Al caminar por la ciudad sigues teniendo que cubrir tu rostro con la mascarilla, aparentemente nada ha cambiado, pero te sientes audaz y ligero, un poco insolente y un poco puta. Tienes un hambre inmensa de realidad, de otros; el mundo ha dejado de ser una amenaza y se transforma en una cueva del tesoro, una huerto cuajado de frutos. ¡Solo tienes que extender tu mano y llevarte lo que es tuyo! Vivimos meses en que se consagró la distancia y el límite, ahora queremos traspasar barreras, ceñir los cuerpos con el brazo, besar y entregarnos a joviales indecencias.

Hora de los buenos propósitos y las locas fantasías, hora de imaginar tantos futuros aún posibles, necesidad de creer que aún nos esperan buenas cosas. Ante el recuerdo de la muerte y sus miserias decimos todavía no, nos calamos el sombrero y seguimos silbando con las manos en los bolsillos.

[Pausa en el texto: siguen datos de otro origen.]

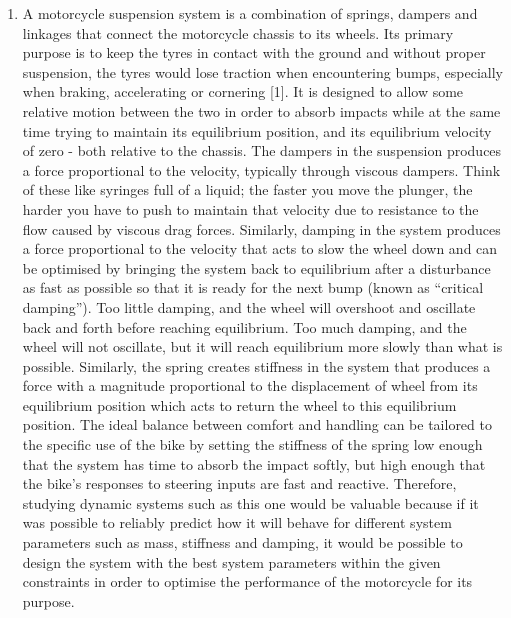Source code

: \documentclass[12pt]{article}
\begin{document}
    \begin{enumerate}
        \item A motorcycle suspension system is a combination of springs, dampers and linkages that connect the motorcycle chassis to its wheels.
        Its primary purpose is to keep the tyres in contact with the ground and without proper suspension, the tyres would lose traction when encountering bumps, especially when braking, accelerating or cornering [1].
        It is designed to allow some relative motion between the two in order to absorb impacts while at the same time trying to maintain its equilibrium position, and its equilibrium velocity of zero - both relative to the chassis.
        The dampers in the suspension produces a force proportional to the velocity, typically through viscous dampers.
        Think of these like syringes full of a liquid; the faster you move the plunger, the harder you have to push to maintain that velocity due to resistance to the flow caused by viscous drag forces.
        Similarly, damping in the system produces a force proportional to the velocity that acts to slow the wheel down and can be optimised by bringing the system back to equilibrium after a disturbance as fast as possible so that it is ready for the next bump (known as ``critical damping'').
        Too little damping, and the wheel will overshoot and oscillate back and forth before reaching equilibrium.
        Too much damping, and the wheel will not oscillate, but it will reach equilibrium more slowly than what is possible.
        Similarly, the spring creates stiffness in the system that produces a force with a magnitude proportional to the displacement of wheel from its equilibrium position which acts to return the wheel to this equilibrium position.
        The ideal balance between comfort and handling can be tailored to the specific use of the bike by setting the stiffness of the spring low enough that the system has time to absorb the impact softly, but high enough that the bike's responses to steering inputs are fast and reactive.
        Therefore, studying dynamic systems such as this one would be valuable because if it was possible to reliably predict how it will behave for different system parameters such as mass, stiffness and damping, it would be possible to design the system with the best system parameters within the given constraints in order to optimise the performance of the motorcycle for its purpose.


\end{enumerate}
\end{document}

Recuperación de viejos hábitos queridos, también confirmación de cambios irreversibles: cierta misantropía sin rencor, el redescubrimiento de lo íntimo, la necesidad de la soledad, el deseo de librarse de tantas cosas sin importancia y que nos sobraban, ganas de no perder el tiempo, de ir a lo esencial. El peligro sigue estando ahí, claro, hemos conjurado solo una de las innumerables formas con que la realidad constantemente se afana en destruirnos, pero ahora sabemos que la vida es peligro y que, maldita sea, qué difícil se lo pienso poner, qué ganas de arder y consumirme y dar luz.